* [Task]
Copy the records below word for word. Stop after the line that contains "The multicollinearity, which".

* [Extracted records]
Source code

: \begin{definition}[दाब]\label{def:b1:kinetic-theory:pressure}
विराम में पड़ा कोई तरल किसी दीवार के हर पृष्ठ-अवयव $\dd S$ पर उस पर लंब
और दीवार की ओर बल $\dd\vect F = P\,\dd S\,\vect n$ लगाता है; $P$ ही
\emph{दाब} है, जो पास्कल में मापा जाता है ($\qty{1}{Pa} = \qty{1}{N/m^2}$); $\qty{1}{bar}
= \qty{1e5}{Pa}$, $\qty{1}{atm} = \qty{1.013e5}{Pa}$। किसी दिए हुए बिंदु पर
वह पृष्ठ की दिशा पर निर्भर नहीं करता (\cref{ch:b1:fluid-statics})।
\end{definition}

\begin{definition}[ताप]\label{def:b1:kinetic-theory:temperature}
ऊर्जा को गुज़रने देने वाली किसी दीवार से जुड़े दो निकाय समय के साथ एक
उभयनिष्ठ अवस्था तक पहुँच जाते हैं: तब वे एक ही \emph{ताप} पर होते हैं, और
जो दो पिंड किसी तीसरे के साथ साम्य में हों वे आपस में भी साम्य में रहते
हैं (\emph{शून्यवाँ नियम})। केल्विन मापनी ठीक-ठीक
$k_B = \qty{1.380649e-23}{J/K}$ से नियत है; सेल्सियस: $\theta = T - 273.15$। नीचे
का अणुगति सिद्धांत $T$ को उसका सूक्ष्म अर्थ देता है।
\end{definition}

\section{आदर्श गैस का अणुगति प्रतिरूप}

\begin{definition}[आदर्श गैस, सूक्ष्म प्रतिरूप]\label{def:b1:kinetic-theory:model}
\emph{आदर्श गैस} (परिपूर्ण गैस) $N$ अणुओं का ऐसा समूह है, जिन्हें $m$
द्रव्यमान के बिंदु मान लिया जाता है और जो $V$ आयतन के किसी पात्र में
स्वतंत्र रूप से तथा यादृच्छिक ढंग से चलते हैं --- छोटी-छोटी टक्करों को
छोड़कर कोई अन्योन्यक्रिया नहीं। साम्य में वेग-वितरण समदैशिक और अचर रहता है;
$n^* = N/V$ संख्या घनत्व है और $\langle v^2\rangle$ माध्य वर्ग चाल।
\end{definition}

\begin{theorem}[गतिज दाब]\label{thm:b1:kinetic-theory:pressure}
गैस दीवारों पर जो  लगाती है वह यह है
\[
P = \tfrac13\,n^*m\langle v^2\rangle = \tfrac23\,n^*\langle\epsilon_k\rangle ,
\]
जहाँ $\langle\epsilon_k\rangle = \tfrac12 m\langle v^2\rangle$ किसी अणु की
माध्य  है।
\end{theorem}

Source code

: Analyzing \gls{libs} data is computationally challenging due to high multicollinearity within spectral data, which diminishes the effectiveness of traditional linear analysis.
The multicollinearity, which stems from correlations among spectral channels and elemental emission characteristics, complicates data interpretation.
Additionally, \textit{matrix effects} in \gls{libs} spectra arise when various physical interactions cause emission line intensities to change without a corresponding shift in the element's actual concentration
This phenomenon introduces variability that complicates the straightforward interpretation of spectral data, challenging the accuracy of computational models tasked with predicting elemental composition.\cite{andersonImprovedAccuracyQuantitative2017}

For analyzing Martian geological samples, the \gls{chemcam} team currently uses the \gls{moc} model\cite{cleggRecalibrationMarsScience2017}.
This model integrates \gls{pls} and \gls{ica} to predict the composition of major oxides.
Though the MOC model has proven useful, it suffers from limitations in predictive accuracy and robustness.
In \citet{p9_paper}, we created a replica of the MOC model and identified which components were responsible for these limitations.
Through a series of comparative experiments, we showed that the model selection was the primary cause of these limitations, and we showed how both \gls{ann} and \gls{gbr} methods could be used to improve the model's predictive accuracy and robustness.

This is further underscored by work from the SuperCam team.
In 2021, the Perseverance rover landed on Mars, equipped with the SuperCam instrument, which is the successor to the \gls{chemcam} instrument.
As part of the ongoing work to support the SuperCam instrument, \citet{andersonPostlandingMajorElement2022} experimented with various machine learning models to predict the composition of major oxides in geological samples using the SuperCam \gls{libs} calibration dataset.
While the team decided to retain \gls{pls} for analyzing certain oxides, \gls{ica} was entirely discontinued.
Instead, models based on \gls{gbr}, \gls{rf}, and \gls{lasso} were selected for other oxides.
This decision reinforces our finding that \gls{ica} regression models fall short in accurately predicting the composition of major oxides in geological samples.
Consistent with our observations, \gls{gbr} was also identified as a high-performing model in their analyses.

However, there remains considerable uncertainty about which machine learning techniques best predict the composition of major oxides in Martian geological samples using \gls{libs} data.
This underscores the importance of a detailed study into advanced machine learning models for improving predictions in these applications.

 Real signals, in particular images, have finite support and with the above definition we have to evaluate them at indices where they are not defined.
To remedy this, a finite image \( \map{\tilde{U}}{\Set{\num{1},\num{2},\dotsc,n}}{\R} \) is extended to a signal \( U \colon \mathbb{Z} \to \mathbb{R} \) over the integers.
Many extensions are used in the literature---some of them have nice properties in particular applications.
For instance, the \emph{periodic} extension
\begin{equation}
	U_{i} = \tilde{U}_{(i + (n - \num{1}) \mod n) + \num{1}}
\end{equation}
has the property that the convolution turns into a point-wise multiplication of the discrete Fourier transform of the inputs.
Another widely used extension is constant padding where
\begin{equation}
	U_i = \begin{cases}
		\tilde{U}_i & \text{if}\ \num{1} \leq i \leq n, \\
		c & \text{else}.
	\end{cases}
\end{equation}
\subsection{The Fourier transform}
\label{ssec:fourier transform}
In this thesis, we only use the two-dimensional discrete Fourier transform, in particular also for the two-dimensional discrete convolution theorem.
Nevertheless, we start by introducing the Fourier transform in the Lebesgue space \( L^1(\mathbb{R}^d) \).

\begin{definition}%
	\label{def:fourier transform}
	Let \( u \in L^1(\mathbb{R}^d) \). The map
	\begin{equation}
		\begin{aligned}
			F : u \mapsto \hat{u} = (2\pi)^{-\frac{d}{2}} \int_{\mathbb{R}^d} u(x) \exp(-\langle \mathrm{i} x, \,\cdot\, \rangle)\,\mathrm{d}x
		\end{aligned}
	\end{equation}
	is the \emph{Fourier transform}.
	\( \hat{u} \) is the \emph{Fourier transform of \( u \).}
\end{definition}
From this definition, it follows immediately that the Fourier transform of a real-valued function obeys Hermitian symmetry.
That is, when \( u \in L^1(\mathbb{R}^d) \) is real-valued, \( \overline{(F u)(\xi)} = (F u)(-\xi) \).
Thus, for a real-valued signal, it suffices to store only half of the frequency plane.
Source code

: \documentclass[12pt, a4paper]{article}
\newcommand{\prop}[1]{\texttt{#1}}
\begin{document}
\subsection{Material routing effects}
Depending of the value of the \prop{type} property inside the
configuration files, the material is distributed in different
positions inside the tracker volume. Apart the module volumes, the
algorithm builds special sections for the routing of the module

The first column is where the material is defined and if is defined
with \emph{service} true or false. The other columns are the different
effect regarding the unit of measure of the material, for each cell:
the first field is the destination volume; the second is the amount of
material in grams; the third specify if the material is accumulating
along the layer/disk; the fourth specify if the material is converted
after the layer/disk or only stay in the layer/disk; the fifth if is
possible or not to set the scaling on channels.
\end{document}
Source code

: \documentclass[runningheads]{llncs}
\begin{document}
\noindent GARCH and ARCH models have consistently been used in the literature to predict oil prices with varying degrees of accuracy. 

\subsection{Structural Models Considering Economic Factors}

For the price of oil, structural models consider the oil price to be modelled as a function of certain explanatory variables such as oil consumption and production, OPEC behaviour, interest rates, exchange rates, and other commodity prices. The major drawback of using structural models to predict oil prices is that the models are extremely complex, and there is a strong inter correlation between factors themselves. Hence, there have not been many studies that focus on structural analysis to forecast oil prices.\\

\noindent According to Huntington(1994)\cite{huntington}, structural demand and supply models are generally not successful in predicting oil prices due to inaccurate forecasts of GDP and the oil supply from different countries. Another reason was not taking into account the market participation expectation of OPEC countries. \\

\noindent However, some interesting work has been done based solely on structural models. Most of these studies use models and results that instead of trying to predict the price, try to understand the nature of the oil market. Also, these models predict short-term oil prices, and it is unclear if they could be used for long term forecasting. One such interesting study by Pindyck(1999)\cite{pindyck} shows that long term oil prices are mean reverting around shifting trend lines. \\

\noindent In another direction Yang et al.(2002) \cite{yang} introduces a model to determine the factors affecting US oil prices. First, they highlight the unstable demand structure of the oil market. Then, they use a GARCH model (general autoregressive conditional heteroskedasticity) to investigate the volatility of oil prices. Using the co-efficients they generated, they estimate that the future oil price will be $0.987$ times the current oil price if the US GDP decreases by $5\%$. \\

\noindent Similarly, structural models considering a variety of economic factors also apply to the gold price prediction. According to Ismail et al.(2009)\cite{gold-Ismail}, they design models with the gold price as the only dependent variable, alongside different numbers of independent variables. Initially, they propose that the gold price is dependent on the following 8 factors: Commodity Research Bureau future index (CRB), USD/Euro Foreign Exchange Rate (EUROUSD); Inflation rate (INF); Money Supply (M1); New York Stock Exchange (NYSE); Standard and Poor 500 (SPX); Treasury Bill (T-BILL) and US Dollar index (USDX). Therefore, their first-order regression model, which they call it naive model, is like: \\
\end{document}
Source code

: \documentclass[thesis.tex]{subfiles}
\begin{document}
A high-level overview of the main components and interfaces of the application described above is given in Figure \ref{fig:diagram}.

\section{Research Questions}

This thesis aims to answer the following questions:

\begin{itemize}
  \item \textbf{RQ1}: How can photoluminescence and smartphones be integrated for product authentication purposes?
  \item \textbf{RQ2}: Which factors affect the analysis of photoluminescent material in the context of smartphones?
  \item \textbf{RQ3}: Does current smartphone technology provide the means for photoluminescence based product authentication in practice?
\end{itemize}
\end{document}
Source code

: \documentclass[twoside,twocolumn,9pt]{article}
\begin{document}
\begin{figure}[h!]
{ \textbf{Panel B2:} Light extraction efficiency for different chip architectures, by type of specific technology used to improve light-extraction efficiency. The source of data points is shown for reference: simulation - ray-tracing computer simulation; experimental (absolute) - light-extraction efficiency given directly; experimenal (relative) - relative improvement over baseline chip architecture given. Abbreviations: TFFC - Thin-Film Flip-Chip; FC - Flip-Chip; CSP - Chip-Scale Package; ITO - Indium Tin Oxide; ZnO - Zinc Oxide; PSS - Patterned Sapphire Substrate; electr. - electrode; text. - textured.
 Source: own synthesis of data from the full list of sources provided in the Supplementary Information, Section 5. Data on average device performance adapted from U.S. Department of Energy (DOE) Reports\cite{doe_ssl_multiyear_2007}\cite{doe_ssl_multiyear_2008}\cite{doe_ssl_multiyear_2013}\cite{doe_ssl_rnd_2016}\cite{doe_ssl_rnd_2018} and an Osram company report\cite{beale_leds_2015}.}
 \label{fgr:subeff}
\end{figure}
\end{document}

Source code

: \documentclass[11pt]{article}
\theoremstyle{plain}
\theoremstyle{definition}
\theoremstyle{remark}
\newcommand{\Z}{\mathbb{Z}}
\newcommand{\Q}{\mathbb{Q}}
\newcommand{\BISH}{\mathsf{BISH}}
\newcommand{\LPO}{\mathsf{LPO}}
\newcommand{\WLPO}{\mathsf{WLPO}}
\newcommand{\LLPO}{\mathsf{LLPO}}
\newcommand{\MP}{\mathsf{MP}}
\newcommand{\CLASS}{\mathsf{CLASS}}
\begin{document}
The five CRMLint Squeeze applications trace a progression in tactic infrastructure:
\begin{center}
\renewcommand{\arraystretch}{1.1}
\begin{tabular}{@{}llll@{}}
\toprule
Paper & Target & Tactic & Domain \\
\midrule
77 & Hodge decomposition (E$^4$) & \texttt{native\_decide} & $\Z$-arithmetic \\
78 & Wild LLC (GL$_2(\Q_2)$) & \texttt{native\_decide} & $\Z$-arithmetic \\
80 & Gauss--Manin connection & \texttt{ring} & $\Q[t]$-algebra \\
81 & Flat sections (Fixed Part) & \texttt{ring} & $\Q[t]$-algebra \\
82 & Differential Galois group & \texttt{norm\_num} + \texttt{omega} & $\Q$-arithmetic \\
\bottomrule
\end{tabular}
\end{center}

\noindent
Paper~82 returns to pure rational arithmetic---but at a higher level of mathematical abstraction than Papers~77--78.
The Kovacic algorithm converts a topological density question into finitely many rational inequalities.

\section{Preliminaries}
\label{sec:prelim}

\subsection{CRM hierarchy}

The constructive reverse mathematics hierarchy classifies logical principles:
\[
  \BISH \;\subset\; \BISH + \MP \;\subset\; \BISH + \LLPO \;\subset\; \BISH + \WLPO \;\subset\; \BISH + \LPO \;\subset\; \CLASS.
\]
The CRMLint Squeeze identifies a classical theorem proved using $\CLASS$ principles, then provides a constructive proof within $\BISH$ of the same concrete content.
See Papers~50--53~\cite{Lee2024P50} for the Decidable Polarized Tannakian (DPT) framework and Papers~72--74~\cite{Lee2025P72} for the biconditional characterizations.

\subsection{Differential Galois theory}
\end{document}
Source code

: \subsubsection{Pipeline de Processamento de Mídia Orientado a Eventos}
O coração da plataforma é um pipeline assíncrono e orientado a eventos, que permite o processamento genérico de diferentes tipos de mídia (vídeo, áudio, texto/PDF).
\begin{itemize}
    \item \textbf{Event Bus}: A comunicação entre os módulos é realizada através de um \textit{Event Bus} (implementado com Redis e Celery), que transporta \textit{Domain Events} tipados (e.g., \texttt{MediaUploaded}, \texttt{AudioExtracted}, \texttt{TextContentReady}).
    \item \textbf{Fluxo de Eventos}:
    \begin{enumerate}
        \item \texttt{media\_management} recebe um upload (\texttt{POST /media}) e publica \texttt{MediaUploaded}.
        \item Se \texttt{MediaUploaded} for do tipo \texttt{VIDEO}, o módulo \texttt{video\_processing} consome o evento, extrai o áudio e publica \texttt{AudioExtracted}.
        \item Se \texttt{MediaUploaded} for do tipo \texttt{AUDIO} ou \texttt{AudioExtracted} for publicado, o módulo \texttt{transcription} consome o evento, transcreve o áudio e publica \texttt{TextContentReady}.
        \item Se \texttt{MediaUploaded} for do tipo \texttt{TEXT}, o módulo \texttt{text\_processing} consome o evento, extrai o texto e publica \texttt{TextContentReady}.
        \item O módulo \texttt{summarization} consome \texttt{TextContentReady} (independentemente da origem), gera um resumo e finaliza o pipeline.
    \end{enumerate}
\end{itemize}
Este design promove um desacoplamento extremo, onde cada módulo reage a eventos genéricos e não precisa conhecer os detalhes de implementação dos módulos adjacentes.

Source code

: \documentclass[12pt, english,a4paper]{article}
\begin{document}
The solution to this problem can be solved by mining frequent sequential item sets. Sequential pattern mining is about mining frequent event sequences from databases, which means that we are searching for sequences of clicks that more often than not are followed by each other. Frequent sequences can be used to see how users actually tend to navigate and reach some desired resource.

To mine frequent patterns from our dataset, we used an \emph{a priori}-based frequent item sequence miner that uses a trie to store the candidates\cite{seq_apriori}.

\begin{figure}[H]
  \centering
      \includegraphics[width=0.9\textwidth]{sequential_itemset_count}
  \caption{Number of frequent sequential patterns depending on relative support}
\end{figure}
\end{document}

* [Written solution]
Source code

: \begin{definition}[दाब]\label{def:b1:kinetic-theory:pressure}
विराम में पड़ा कोई तरल किसी दीवार के हर पृष्ठ-अवयव $\dd S$ पर उस पर लंब
और दीवार की ओर बल $\dd\vect F = P\,\dd S\,\vect n$ लगाता है; $P$ ही
\emph{दाब} है, जो पास्कल में मापा जाता है ($\qty{1}{Pa} = \qty{1}{N/m^2}$); $\qty{1}{bar}
= \qty{1e5}{Pa}$, $\qty{1}{atm} = \qty{1.013e5}{Pa}$। किसी दिए हुए बिंदु पर
वह पृष्ठ की दिशा पर निर्भर नहीं करता (\cref{ch:b1:fluid-statics})।
\end{definition}

\begin{definition}[ताप]\label{def:b1:kinetic-theory:temperature}
ऊर्जा को गुज़रने देने वाली किसी दीवार से जुड़े दो निकाय समय के साथ एक
उभयनिष्ठ अवस्था तक पहुँच जाते हैं: तब वे एक ही \emph{ताप} पर होते हैं, और
जो दो पिंड किसी तीसरे के साथ साम्य में हों वे आपस में भी साम्य में रहते
हैं (\emph{शून्यवाँ नियम})। केल्विन मापनी ठीक-ठीक
$k_B = \qty{1.380649e-23}{J/K}$ से नियत है; सेल्सियस: $\theta = T - 273.15$। नीचे
का अणुगति सिद्धांत $T$ को उसका सूक्ष्म अर्थ देता है।
\end{definition}

\section{आदर्श गैस का अणुगति प्रतिरूप}

\begin{definition}[आदर्श गैस, सूक्ष्म प्रतिरूप]\label{def:b1:kinetic-theory:model}
\emph{आदर्श गैस} (परिपूर्ण गैस) $N$ अणुओं का ऐसा समूह है, जिन्हें $m$
द्रव्यमान के बिंदु मान लिया जाता है और जो $V$ आयतन के किसी पात्र में
स्वतंत्र रूप से तथा यादृच्छिक ढंग से चलते हैं --- छोटी-छोटी टक्करों को
छोड़कर कोई अन्योन्यक्रिया नहीं। साम्य में वेग-वितरण समदैशिक और अचर रहता है;
$n^* = N/V$ संख्या घनत्व है और $\langle v^2\rangle$ माध्य वर्ग चाल।
\end{definition}

\begin{theorem}[गतिज दाब]\label{thm:b1:kinetic-theory:pressure}
गैस दीवारों पर जो  लगाती है वह यह है
\[
P = \tfrac13\,n^*m\langle v^2\rangle = \tfrac23\,n^*\langle\epsilon_k\rangle ,
\]
जहाँ $\langle\epsilon_k\rangle = \tfrac12 m\langle v^2\rangle$ किसी अणु की
माध्य  है।
\end{theorem}

Source code

: Analyzing \gls{libs} data is computationally challenging due to high multicollinearity within spectral data, which diminishes the effectiveness of traditional linear analysis.
The multicollinearity, which stems from correlations among spectral channels and elemental emission characteristics, complicates data interpretation.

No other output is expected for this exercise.